Copy each line of the listing where the word "https" can be found.

-- INFORMATION SHOWN follows --

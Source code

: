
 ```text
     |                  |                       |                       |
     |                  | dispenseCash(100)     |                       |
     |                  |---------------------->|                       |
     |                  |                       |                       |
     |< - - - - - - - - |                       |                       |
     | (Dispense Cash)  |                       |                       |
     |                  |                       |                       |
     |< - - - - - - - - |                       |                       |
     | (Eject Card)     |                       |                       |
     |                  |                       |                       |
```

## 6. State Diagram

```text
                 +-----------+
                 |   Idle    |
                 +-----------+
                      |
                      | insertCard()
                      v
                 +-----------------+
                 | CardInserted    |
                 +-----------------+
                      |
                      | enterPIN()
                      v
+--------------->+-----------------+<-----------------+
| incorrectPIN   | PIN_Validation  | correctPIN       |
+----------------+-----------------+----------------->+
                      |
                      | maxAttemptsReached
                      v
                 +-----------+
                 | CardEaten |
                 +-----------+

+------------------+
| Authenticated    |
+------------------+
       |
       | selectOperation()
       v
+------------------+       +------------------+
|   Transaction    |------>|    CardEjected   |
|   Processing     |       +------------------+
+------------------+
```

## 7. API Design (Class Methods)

-- INFORMATION SHOWN concluded --
-- INFORMATION SHOWN follows --

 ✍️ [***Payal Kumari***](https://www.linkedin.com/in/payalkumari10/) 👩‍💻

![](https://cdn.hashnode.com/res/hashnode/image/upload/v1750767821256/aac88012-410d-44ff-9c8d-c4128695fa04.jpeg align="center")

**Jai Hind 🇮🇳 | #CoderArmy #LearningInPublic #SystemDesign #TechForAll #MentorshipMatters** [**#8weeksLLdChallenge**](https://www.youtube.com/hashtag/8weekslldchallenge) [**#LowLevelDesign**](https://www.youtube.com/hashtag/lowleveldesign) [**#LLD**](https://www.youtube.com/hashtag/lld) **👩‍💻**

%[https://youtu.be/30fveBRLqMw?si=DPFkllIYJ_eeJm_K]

-- INFORMATION SHOWN concluded --

__WRITTEN SOLUTION__
 ✍️ [***Payal Kumari***](https://www.linkedin.com/in/payalkumari10/) 👩‍💻
![](https://cdn.hashnode.com/res/hashnode/image/upload/v1750767821256/aac88012-410d-44ff-9c8d-c4128695fa04.jpeg align="center")
**Jai Hind 🇮🇳 | #CoderArmy #LearningInPublic #SystemDesign #TechForAll #MentorshipMatters** [**#8weeksLLdChallenge**](https://www.youtube.com/hashtag/8weekslldchallenge) [**#LowLevelDesign**](https://www.youtube.com/hashtag/lowleveldesign) [**#LLD**](https://www.youtube.com/hashtag/lld) **👩‍💻**
%[https://youtu.be/30fveBRLqMw?si=DPFkllIYJ_eeJm_K]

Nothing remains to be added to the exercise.